◆ The problem
Search the data below, and report every line in which "Crime" occurs.

◆ Material for this task
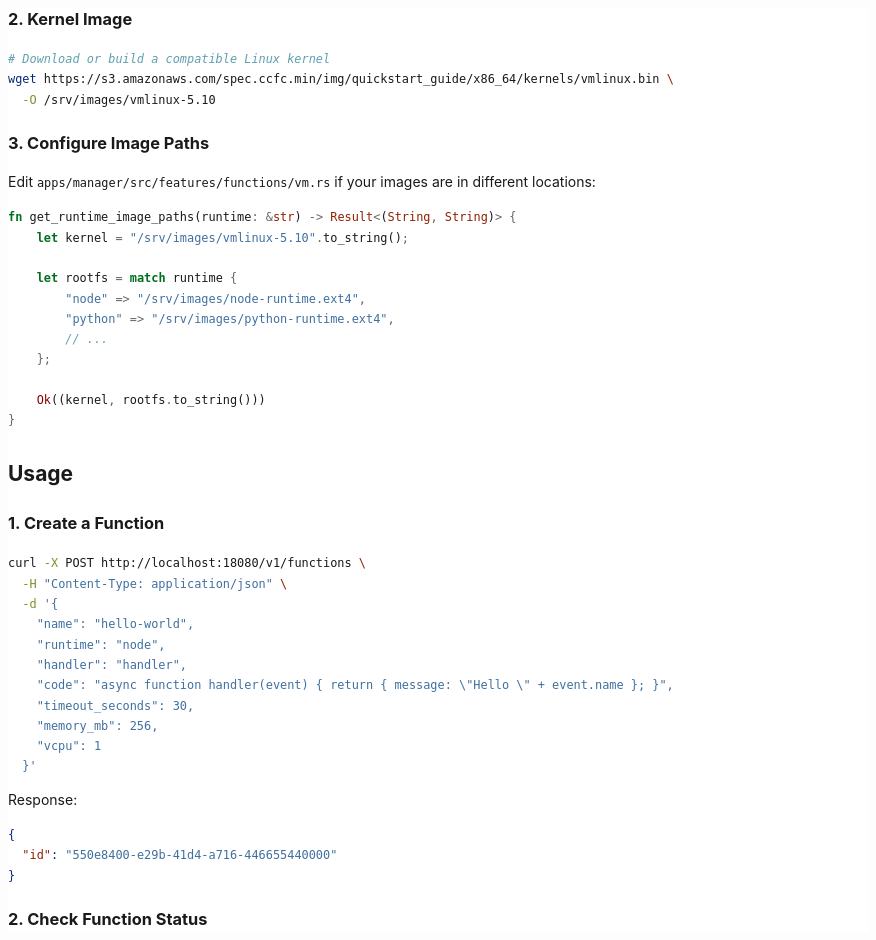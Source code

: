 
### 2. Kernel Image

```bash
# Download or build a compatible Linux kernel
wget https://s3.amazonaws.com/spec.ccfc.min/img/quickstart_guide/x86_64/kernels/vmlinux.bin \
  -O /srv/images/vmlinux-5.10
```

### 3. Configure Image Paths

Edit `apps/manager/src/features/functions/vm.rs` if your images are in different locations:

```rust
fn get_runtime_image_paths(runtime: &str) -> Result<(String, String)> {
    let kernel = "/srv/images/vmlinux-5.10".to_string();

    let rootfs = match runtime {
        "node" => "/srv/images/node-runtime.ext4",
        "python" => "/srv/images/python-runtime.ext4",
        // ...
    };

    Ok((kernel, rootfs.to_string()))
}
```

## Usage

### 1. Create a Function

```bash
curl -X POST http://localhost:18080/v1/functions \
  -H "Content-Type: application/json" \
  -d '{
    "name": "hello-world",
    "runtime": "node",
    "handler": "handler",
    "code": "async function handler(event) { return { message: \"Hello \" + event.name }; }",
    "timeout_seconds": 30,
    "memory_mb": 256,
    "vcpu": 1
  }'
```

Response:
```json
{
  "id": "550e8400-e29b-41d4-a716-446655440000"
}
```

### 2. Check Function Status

---

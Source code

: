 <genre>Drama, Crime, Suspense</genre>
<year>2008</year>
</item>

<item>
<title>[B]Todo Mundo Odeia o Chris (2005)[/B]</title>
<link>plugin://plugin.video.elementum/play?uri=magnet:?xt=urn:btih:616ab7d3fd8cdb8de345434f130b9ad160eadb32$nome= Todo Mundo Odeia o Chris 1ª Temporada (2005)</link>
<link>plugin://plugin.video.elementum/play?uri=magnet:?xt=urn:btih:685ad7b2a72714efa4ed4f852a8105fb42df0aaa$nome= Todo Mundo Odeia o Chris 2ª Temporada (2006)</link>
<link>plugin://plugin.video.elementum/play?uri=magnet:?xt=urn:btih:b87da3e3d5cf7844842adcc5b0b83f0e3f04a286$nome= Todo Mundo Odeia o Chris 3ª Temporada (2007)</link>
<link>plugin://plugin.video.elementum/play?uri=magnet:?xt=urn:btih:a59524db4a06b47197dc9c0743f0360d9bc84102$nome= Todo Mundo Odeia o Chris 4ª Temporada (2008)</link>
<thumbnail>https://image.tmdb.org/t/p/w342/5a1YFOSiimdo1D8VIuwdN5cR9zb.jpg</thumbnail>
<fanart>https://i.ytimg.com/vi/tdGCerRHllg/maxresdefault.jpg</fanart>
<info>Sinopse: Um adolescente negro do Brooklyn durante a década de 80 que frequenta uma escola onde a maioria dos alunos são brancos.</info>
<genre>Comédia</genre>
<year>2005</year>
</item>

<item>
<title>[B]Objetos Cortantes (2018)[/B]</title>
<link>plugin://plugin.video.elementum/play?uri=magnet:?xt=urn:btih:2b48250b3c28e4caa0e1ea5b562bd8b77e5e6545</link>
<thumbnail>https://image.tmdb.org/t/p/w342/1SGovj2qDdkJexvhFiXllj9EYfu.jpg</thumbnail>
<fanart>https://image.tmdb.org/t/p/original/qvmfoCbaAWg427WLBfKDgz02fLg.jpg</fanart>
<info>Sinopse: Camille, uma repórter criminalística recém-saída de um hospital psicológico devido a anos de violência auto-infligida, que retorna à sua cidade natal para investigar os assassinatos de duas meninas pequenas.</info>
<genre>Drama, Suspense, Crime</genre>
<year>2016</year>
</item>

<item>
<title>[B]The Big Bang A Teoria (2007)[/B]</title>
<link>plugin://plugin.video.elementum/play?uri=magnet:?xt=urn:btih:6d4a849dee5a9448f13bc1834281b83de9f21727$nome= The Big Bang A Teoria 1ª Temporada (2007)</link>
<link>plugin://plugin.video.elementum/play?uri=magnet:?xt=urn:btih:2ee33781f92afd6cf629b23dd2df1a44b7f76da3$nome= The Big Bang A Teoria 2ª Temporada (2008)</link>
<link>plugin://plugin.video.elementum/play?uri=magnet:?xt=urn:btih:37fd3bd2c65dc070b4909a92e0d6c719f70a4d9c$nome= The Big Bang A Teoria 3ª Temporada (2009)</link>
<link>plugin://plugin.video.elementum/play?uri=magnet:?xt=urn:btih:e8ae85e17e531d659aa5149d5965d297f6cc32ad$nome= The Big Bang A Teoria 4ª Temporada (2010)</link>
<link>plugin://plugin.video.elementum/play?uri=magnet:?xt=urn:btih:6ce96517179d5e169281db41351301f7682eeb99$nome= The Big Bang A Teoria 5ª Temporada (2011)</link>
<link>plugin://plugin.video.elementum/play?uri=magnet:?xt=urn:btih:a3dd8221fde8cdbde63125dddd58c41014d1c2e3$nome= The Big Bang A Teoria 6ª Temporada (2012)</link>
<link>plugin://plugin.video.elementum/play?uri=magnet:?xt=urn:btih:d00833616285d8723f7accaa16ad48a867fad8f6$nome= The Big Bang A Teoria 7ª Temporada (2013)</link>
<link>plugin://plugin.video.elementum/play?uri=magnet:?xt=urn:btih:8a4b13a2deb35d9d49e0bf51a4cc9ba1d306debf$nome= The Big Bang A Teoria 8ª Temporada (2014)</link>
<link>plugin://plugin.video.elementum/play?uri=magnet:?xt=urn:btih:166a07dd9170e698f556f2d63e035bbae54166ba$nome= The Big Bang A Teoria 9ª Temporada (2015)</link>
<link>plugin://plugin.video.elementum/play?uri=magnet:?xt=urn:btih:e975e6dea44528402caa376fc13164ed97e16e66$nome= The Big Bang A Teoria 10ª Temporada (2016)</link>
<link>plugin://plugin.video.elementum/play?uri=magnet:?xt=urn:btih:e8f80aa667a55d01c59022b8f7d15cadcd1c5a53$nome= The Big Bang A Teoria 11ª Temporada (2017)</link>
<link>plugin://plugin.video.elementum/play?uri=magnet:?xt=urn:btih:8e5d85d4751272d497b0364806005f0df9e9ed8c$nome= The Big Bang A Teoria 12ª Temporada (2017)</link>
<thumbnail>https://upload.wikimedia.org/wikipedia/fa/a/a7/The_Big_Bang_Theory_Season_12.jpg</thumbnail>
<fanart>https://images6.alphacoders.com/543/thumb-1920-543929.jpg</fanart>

◆ Response to this exercise
: <genre>Drama, Crime, Suspense</genre>
<genre>Drama, Suspense, Crime</genre>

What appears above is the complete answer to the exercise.